Items listed in a dataset:
--------------------------------

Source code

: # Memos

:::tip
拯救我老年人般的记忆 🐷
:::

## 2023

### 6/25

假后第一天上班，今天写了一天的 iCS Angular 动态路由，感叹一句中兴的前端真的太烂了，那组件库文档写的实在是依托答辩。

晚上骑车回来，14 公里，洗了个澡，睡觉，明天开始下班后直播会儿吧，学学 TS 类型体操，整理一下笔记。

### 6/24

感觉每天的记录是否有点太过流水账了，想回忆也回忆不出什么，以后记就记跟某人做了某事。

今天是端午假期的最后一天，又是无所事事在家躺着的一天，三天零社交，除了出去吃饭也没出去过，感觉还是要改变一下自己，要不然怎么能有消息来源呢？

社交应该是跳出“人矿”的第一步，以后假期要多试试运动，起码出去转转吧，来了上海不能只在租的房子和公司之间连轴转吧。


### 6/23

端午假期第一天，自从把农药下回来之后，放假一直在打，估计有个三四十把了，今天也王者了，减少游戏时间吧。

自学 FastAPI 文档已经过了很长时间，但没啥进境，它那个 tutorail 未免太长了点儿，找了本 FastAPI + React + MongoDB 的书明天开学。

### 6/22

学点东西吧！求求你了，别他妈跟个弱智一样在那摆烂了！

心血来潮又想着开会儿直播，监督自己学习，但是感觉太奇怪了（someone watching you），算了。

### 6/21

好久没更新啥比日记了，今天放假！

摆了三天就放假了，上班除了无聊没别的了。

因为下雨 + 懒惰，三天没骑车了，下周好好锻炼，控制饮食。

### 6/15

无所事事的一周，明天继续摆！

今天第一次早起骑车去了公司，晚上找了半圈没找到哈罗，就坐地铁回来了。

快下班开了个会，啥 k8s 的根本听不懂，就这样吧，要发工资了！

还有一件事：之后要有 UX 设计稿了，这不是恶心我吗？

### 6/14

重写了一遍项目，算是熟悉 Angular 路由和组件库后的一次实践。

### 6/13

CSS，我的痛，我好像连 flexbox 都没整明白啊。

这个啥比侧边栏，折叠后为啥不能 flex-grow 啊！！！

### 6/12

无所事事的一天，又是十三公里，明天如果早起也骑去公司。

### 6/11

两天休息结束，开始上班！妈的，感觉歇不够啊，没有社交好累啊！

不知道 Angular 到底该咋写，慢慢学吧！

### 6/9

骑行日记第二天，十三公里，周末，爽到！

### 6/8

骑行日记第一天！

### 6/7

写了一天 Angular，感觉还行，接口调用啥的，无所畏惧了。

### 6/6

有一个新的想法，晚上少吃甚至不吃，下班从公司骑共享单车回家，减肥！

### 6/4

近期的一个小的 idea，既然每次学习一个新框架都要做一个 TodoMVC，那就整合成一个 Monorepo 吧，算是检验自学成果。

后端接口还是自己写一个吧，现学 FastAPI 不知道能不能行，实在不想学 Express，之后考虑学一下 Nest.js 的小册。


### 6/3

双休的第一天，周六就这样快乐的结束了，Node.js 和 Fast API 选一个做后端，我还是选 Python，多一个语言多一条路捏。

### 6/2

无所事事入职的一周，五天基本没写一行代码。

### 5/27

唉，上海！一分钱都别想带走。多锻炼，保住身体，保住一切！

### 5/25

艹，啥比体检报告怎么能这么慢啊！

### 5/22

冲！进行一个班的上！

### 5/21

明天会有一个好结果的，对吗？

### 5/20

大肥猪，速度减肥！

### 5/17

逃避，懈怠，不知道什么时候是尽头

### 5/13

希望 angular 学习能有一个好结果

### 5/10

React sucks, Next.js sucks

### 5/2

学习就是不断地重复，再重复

--------------------------------

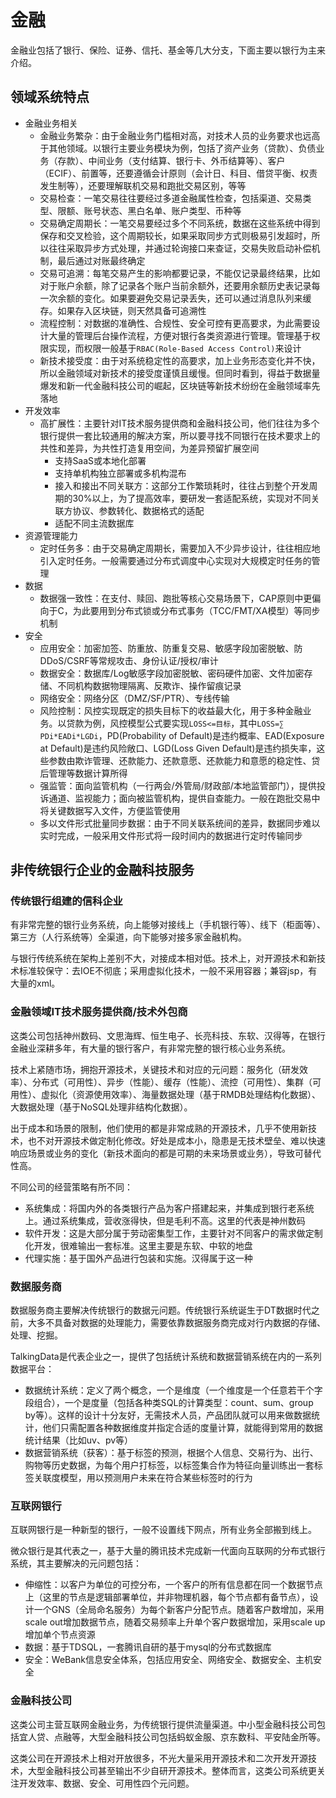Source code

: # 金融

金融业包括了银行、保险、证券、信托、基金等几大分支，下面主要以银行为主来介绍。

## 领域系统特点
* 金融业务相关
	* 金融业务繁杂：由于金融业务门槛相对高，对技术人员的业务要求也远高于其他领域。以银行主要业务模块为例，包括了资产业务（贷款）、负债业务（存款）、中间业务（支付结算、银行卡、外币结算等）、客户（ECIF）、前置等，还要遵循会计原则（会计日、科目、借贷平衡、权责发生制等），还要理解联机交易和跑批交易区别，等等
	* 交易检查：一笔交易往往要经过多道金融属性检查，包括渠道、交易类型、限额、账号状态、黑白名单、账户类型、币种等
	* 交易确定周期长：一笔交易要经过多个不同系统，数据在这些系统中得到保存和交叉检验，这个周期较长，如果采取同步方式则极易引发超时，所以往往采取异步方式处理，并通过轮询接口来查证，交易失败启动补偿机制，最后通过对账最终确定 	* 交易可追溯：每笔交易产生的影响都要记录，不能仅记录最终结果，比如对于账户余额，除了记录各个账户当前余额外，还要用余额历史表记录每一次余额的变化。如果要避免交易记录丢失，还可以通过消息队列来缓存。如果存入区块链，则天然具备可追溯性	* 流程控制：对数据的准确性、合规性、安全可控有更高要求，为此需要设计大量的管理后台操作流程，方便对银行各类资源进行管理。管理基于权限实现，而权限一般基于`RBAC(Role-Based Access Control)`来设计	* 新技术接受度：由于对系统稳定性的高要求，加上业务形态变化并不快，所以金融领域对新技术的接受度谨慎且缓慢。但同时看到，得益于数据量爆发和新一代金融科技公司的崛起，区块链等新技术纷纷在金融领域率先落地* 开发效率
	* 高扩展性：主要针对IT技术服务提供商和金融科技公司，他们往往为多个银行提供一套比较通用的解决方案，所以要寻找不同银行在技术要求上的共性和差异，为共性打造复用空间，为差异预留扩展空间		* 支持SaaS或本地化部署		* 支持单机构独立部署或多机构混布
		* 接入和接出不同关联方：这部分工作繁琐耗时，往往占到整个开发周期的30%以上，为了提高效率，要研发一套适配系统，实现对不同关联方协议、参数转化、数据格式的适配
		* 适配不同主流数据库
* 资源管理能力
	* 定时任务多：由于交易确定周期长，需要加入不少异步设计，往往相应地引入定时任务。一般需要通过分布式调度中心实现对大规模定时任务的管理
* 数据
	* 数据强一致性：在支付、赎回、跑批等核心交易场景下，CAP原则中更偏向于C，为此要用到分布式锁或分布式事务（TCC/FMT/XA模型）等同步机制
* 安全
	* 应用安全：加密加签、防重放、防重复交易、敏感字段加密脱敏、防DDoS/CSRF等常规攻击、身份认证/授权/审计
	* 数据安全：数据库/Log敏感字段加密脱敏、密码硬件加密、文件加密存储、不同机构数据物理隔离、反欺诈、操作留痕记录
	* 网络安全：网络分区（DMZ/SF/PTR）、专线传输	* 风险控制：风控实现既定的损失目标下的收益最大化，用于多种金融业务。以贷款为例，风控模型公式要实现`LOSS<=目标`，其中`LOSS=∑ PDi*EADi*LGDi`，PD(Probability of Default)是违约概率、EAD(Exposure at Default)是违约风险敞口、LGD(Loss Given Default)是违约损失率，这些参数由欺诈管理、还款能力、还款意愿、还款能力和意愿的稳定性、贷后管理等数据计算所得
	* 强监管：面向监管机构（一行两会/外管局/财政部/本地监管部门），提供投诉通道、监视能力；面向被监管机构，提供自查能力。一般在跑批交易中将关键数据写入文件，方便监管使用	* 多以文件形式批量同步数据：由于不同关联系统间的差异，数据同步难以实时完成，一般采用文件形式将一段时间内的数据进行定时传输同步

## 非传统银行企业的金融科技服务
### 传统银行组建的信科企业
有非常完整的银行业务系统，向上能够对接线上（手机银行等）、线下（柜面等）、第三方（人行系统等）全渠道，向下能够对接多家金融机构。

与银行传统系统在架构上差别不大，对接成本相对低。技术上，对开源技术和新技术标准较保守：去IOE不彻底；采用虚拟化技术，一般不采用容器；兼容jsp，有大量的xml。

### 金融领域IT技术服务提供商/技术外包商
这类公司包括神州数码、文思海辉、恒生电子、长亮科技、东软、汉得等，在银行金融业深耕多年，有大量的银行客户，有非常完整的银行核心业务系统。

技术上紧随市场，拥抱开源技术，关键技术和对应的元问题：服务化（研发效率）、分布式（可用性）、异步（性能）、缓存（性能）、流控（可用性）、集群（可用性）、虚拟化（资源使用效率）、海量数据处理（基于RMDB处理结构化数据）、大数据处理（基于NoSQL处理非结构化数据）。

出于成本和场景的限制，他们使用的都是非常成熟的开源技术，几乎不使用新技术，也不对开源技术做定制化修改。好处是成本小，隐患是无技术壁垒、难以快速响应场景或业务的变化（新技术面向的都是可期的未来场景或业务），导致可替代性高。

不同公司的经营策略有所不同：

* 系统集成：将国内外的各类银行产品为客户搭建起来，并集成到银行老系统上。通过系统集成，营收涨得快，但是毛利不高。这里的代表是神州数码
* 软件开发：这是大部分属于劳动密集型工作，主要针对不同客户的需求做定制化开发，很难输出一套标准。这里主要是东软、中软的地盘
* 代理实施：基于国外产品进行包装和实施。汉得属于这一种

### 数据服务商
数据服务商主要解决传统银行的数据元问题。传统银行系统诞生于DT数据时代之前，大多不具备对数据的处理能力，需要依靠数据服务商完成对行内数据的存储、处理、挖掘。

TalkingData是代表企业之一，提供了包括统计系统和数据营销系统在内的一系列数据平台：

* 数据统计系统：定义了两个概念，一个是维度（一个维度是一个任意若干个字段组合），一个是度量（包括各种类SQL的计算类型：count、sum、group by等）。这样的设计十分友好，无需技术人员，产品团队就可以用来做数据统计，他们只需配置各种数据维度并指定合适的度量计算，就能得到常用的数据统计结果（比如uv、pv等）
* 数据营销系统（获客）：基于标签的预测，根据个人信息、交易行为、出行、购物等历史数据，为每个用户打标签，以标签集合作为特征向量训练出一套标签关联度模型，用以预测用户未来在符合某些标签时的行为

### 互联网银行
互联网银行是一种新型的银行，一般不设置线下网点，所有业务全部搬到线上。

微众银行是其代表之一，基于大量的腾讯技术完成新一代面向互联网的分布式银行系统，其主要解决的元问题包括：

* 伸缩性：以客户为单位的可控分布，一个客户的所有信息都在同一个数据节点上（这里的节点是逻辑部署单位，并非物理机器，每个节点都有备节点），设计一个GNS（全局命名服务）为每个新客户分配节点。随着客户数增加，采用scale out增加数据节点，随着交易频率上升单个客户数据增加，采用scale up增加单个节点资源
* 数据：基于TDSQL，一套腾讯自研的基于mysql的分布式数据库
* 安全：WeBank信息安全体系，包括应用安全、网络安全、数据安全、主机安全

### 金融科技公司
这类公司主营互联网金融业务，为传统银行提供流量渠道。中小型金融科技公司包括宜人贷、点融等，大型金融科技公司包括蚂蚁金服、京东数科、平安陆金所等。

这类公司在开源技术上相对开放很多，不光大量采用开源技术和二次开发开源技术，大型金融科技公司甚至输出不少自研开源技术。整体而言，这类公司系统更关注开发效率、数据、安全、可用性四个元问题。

--------------------------------

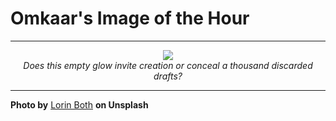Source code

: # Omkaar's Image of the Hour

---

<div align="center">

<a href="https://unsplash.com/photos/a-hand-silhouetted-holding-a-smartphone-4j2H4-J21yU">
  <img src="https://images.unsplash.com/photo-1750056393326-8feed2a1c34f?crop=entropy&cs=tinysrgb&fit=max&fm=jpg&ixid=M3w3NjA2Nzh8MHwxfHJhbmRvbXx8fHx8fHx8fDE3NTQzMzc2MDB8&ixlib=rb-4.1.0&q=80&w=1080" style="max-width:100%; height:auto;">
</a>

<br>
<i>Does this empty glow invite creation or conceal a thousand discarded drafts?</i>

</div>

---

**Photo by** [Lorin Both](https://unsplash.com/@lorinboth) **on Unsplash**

--------------------------------

TASK:
Once you find the line with "无所事事入职的一周，五天基本没写一行代码。" in the entries above, output it and each line after it up to and including the line with "学习就是不断地重复，再重复", and nothing else.

ANSWER FOR THIS EXERCISE:
无所事事入职的一周，五天基本没写一行代码。

### 5/27

唉，上海！一分钱都别想带走。多锻炼，保住身体，保住一切！

### 5/25

艹，啥比体检报告怎么能这么慢啊！

### 5/22

冲！进行一个班的上！

### 5/21

明天会有一个好结果的，对吗？

### 5/20

大肥猪，速度减肥！

### 5/17

逃避，懈怠，不知道什么时候是尽头

### 5/13

希望 angular 学习能有一个好结果

### 5/10

React sucks, Next.js sucks

### 5/2

学习就是不断地重复，再重复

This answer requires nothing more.